» **Work required**: Looking at the data below, how many lines include the word "pUser"? Respond with the number only.

» **Data**:
□ □ □ □ □ □ □

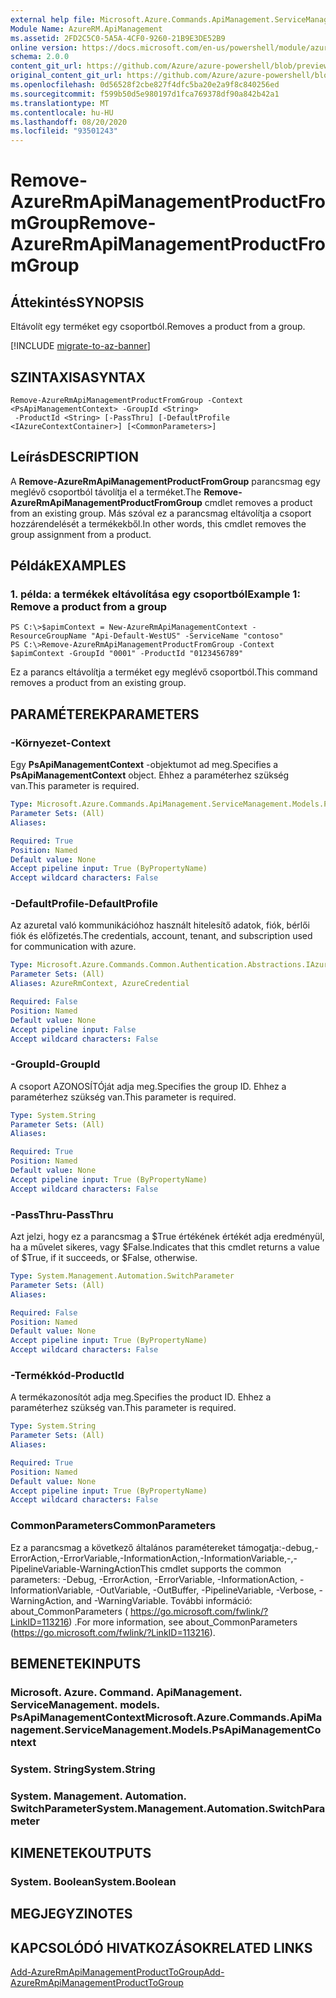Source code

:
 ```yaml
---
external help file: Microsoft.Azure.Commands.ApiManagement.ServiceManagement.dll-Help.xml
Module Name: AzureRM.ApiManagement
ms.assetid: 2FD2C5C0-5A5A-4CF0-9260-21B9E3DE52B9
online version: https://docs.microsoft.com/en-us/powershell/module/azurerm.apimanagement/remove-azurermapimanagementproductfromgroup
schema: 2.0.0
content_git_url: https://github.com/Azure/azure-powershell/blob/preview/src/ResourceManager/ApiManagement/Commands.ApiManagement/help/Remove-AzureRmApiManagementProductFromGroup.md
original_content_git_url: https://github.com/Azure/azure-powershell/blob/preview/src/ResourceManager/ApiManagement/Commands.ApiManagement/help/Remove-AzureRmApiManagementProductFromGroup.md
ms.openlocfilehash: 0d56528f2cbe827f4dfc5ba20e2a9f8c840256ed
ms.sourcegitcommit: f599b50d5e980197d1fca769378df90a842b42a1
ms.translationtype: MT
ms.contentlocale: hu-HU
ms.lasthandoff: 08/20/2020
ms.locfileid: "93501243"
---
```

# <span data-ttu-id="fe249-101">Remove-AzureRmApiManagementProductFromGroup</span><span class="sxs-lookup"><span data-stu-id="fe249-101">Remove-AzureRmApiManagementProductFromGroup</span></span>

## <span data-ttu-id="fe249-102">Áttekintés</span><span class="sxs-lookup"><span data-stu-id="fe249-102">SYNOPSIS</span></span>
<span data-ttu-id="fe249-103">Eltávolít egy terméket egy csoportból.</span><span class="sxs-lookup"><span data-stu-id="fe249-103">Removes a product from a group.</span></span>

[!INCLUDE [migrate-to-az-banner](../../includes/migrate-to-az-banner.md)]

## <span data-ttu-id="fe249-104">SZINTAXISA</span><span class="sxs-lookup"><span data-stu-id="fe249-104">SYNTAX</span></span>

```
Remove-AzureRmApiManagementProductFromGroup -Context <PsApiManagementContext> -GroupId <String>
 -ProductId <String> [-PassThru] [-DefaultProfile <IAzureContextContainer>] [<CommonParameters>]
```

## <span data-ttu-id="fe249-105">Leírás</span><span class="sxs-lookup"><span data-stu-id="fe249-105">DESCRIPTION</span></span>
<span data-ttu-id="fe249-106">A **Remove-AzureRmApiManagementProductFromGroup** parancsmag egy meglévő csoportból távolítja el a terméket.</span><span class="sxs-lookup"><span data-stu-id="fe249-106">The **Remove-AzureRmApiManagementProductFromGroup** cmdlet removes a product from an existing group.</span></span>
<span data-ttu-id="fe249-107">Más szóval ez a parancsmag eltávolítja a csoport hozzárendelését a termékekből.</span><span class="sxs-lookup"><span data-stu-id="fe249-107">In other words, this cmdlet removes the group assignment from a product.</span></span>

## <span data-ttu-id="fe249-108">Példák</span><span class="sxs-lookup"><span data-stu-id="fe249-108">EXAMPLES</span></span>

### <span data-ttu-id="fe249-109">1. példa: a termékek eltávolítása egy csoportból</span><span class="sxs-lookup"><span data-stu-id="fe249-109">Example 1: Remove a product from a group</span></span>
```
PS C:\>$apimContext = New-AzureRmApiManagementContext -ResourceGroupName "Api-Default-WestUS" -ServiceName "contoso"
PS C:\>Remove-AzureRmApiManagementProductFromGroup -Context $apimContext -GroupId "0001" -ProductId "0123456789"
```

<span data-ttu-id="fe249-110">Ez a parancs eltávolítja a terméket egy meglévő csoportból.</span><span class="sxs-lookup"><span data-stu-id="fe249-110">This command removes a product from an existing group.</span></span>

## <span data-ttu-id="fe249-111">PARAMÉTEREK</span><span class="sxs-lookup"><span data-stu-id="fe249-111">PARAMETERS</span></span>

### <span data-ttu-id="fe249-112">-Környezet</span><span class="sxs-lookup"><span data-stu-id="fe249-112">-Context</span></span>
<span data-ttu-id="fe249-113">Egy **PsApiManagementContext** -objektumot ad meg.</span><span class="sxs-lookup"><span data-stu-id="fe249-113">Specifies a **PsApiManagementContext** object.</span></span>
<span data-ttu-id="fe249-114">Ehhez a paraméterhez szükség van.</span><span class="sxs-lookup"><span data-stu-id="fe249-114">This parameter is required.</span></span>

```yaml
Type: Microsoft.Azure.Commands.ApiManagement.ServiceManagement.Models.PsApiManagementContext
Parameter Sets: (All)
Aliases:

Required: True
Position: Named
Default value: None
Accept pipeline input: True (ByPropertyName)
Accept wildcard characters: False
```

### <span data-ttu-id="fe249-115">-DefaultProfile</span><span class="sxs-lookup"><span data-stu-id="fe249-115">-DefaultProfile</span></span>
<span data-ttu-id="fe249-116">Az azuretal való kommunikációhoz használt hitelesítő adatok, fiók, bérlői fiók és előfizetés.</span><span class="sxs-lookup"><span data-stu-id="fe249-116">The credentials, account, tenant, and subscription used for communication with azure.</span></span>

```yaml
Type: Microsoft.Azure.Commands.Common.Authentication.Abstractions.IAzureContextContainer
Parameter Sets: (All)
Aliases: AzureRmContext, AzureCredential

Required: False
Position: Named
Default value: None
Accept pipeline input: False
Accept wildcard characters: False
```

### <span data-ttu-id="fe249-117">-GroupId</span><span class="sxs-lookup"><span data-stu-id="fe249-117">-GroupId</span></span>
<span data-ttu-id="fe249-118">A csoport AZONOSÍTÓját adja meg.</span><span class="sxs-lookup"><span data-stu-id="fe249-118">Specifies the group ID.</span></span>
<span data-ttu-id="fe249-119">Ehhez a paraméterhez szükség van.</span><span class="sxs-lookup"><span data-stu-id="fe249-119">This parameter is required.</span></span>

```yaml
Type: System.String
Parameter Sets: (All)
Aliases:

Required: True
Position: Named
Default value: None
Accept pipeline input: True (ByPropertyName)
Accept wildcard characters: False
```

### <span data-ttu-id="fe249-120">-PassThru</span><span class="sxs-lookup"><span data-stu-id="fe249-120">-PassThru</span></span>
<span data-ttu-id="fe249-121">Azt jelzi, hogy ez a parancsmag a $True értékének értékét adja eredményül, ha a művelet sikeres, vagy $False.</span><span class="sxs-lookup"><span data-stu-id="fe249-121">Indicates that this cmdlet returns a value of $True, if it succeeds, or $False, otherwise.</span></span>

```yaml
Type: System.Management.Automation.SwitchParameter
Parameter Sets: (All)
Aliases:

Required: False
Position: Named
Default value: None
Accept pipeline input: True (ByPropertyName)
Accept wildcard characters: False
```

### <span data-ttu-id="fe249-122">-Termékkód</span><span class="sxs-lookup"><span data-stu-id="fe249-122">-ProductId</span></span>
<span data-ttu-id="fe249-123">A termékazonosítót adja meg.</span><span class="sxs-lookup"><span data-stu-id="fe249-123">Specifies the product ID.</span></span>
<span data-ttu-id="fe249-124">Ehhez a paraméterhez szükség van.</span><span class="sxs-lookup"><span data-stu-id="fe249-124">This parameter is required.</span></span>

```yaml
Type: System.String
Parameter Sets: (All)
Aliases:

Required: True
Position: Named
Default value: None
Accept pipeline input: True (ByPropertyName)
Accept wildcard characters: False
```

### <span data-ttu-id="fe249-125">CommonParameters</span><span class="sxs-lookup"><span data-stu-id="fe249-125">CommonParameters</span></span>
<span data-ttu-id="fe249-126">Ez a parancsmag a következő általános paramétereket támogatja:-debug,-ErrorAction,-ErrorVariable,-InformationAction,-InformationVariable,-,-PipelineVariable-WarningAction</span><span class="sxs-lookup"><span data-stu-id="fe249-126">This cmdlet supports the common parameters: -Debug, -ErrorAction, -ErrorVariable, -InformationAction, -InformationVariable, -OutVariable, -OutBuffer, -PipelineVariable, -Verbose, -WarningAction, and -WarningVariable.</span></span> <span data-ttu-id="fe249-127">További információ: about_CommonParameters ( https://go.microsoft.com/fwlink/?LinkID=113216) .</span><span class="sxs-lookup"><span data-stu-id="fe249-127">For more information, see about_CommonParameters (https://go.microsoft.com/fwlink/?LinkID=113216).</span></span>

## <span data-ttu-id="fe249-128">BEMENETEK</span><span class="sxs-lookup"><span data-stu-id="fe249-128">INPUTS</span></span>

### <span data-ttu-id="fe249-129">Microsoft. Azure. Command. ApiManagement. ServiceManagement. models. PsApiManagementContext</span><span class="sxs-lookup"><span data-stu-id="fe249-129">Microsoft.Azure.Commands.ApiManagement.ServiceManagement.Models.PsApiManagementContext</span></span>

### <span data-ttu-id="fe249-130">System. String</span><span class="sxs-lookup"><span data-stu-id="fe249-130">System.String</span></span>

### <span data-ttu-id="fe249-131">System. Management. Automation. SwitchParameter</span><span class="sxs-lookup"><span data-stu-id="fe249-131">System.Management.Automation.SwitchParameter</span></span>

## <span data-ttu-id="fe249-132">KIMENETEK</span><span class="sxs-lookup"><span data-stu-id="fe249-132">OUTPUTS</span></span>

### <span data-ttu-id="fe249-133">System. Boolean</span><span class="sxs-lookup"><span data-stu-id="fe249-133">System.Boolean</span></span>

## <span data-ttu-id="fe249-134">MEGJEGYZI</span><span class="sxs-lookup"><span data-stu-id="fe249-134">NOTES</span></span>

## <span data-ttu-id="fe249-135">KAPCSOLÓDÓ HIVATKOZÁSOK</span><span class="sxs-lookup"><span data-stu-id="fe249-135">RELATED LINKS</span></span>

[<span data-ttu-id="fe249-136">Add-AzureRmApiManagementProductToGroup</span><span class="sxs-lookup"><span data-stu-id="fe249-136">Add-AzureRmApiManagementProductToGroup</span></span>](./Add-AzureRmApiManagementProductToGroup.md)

□ □ □ □ □ □ □

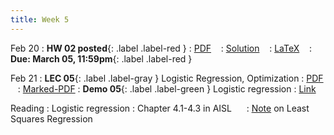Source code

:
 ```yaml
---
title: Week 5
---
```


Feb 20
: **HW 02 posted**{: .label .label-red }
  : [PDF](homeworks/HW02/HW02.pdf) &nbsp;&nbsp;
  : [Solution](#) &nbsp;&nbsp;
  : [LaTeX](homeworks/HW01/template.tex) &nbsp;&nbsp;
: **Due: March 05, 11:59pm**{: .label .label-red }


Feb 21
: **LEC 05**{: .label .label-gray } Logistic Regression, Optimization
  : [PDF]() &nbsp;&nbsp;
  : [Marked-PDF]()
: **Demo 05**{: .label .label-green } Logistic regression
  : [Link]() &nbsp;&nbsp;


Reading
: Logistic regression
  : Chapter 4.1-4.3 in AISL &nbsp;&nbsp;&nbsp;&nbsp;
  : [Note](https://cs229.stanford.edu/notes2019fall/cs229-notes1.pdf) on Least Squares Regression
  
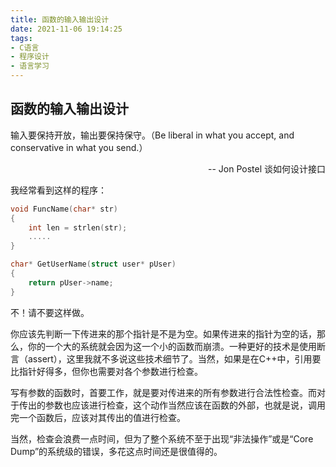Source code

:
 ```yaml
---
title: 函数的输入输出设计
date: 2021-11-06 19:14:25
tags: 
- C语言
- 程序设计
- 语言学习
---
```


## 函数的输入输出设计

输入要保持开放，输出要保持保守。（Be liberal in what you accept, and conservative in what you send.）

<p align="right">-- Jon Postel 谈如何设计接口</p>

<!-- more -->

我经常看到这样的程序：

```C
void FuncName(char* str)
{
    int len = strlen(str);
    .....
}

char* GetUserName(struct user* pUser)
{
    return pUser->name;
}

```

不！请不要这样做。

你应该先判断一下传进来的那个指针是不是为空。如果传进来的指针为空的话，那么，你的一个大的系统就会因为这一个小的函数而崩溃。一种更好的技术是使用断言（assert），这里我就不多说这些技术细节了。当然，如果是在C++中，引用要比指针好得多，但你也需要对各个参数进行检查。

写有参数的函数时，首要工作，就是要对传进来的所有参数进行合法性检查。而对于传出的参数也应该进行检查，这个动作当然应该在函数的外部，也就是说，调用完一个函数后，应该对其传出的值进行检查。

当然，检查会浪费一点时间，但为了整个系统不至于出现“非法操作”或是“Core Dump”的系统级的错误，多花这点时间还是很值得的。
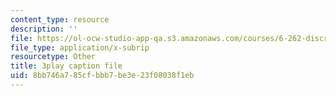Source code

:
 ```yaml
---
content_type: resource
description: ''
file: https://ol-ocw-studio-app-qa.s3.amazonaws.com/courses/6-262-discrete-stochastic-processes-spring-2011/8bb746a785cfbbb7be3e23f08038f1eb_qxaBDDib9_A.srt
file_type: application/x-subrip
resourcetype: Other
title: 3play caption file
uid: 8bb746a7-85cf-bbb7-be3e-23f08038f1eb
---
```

□ □ □ □ □ □ □

» **Answer below**: 2